Dataset entries

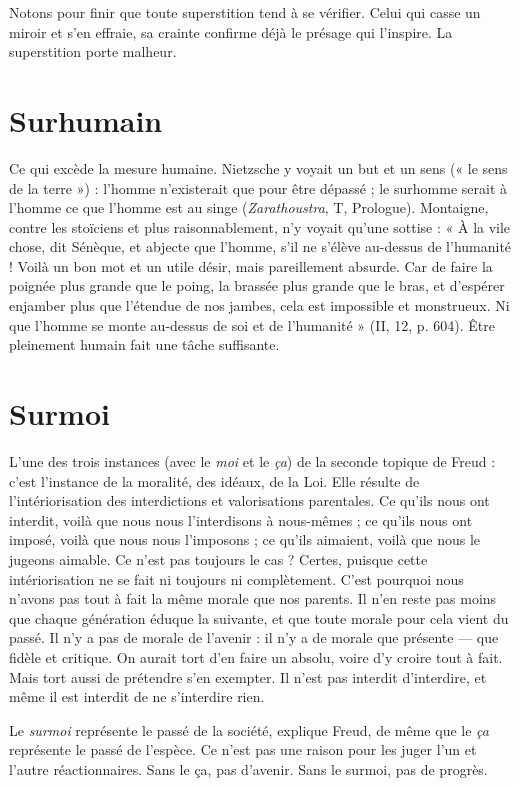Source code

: Notons pour finir que toute superstition tend à se vérifier. Celui qui casse
un miroir et s’en effraie, sa crainte confirme déjà le présage qui l’inspire. La
superstition porte malheur.

\section{Surhumain}
Ce qui excède la mesure humaine. Nietzsche y voyait un but
et un sens (« le sens de la terre ») : l’homme n’existerait que
pour être dépassé ; le surhomme serait à l’homme ce que l’homme est au singe
({\it Zarathoustra}, T, Prologue). Montaigne, contre les stoïciens et plus raisonnablement,
n’y voyait qu’une sottise : « À la vile chose, dit Sénèque, et abjecte que
l’homme, s’il ne s'élève au-dessus de l'humanité ! Voilà un bon mot et un utile
désir, mais pareillement absurde. Car de faire la poignée plus grande que le
poing, la brassée plus grande que le bras, et d’espérer enjamber plus que
l'étendue de nos jambes, cela est impossible et monstrueux. Ni que l’homme se
monte au-dessus de soi et de l'humanité » (II, 12, p. 604). Être pleinement
humain fait une tâche suffisante.

\section{Surmoi}
L'une des trois instances (avec le {\it moi} et le {\it ça}) de la seconde
topique de Freud : c’est l'instance de la moralité, des idéaux, de la
Loi. Elle résulte de l’intériorisation des interdictions et valorisations parentales.
Ce qu’ils nous ont interdit, voilà que nous nous l’interdisons à nous-mêmes ;
ce qu’ils nous ont imposé, voilà que nous nous l’imposons ; ce qu’ils aimaient,
voilà que nous le jugeons aimable. Ce n’est pas toujours le cas ? Certes, puisque
cette intériorisation ne se fait ni toujours ni complètement. C’est pourquoi
nous n'avons pas tout à fait la même morale que nos parents. Il n’en reste pas
moins que chaque génération éduque la suivante, et que toute morale pour cela
vient du passé. Il n’y a pas de morale de l’avenir : il n’y a de morale que présente —
que fidèle et critique. On aurait tort d’en faire un absolu, voire d’y
croire tout à fait. Mais tort aussi de prétendre s’en exempter. Il n’est pas
interdit d'interdire, et même il est interdit de ne s’interdire rien.

Le {\it surmoi} représente le passé de la société, explique Freud, de même que
le {\it ça} représente le passé de l'espèce. Ce n’est pas une raison pour les juger l’un
et l’autre réactionnaires. Sans le ça, pas d’avenir. Sans le surmoi, pas de progrès.

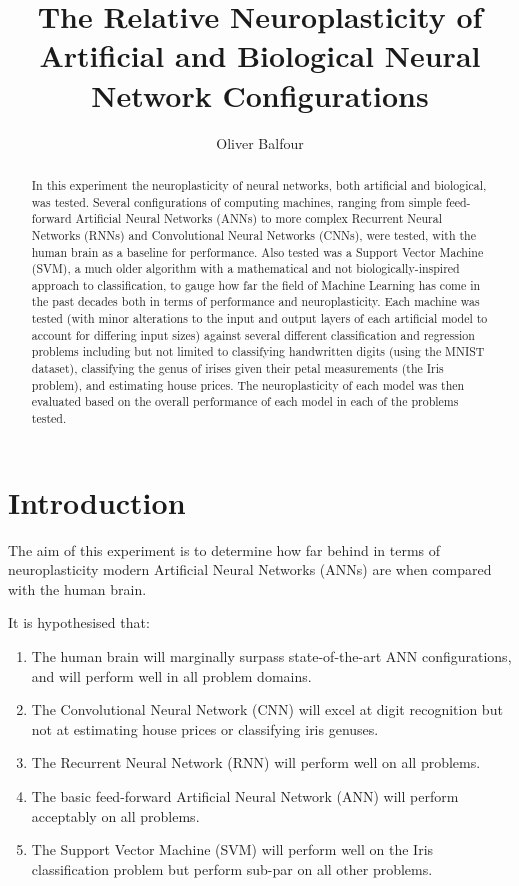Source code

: \documentclass[]{report}
\title{
	The Relative Neuroplasticity of Artificial
	\linebreak
	and Biological Neural Network Configurations
}
\author{Oliver Balfour}
\begin{document}
\maketitle

\begin{abstract}
	In this experiment the neuroplasticity of neural networks, both artificial and biological, was tested. Several configurations of computing machines, ranging from simple feed-forward Artificial Neural Networks (ANNs) to more complex Recurrent Neural Networks (RNNs) and Convolutional Neural Networks (CNNs), were tested, with the human brain as a baseline for performance. Also tested was a Support Vector Machine (SVM), a much older algorithm with a mathematical and not biologically-inspired approach to classification, to gauge how far the field of Machine Learning has come in the past decades both in terms of performance and neuroplasticity. Each machine was tested (with minor alterations to the input and output layers of each artificial model to account for differing input sizes) against several different classification and regression problems including but not limited to classifying handwritten digits (using the MNIST dataset), classifying the genus of irises given their petal measurements (the Iris problem), and estimating house prices. The neuroplasticity of each model was then evaluated based on the overall performance of each model in each of the problems tested.
\end{abstract}

\tableofcontents
{}
\newpage

\section{Introduction}

The aim of this experiment is to determine how far behind in terms of neuroplasticity modern Artificial Neural Networks (ANNs) are when compared with the human brain.

It is hypothesised that:
\begin{enumerate}
	\item The human brain will marginally surpass state-of-the-art ANN configurations, and will perform well in all problem domains.
	\item The Convolutional Neural Network (CNN) will excel at digit recognition but not at estimating house prices or classifying iris genuses.
	\item The Recurrent Neural Network (RNN) will perform well on all problems.
	\item The basic feed-forward Artificial Neural Network (ANN) will perform acceptably on all problems.
	\item The Support Vector Machine (SVM) will perform well on the Iris classification problem but perform sub-par on all other problems.
\end{enumerate}
\end{document}
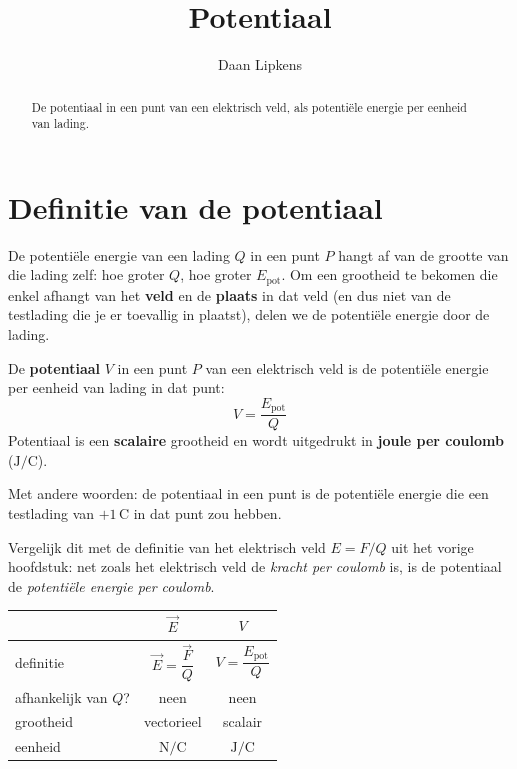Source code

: \documentclass{ximera}
\title{Potentiaal}
\author{Daan Lipkens}
\begin{document}
\begin{abstract}
    De potentiaal in een punt van een elektrisch veld, als potentiële energie per eenheid van lading.
\end{abstract}
\maketitle

\section{Definitie van de potentiaal}
De potentiële energie van een lading $Q$ in een punt $P$ hangt af van de grootte van die lading zelf: hoe groter $Q$, hoe groter $E_{\text{pot}}$. Om een grootheid te bekomen die enkel afhangt van het \textbf{veld} en de \textbf{plaats} in dat veld (en dus niet van de testlading die je er toevallig in plaatst), delen we de potentiële energie door de lading.

\begin{definition}[foldable=true,title={Potentiaal}]\nl
De \textbf{potentiaal} $V$ in een punt $P$ van een elektrisch veld is de potentiële energie per eenheid van lading in dat punt:
\begin{equation}\label{eq:potentiaal_definitie}
    V = \frac{E_{\text{pot}}}{Q}
\end{equation}
Potentiaal is een \textbf{scalaire} grootheid en wordt uitgedrukt in \textbf{joule per coulomb} ($\mathrm{J/C}$).
\end{definition}

Met andere woorden: de potentiaal in een punt is de potentiële energie die een testlading van $+1 \, \mathrm{C}$ in dat punt zou hebben.

\begin{remark}[expandable=true,title={Analogie met het elektrisch veld}]\nl
Vergelijk dit met de definitie van het elektrisch veld $E = F/Q$ uit het vorige hoofdstuk: net zoals het elektrisch veld de \emph{kracht per coulomb} is, is de potentiaal de \emph{potentiële energie per coulomb}.
\begin{center}
\begin{tabular}{lcc}
    & $\vec{E}$ & $V$ \\ \hline
    \rule{0pt}{6mm}definitie & $\vec{E}=\dfrac{\vec{F}}{Q}$ & $V=\dfrac{E_{\text{pot}}}{Q}$ \\
    afhankelijk van $Q$? & neen & neen \\
    grootheid & vectorieel & scalair \\
    eenheid & $\mathrm{N/C}$ & $\mathrm{J/C}$
\end{tabular}
\end{center}
\end{remark}
\end{document}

- **EXERCISE BRIEF**:
Copy only this part of the entries above: the line with "Ce qu’ils nous ont interdit, voilà", the line with "cette intériorisation ne", and the lines between, all exactly as written.

- **REPLY TO THE TASK**:
Ce qu’ils nous ont interdit, voilà que nous nous l’interdisons à nous-mêmes ;
ce qu’ils nous ont imposé, voilà que nous nous l’imposons ; ce qu’ils aimaient,
voilà que nous le jugeons aimable. Ce n’est pas toujours le cas ? Certes, puisque
cette intériorisation ne se fait ni toujours ni complètement. C’est pourquoi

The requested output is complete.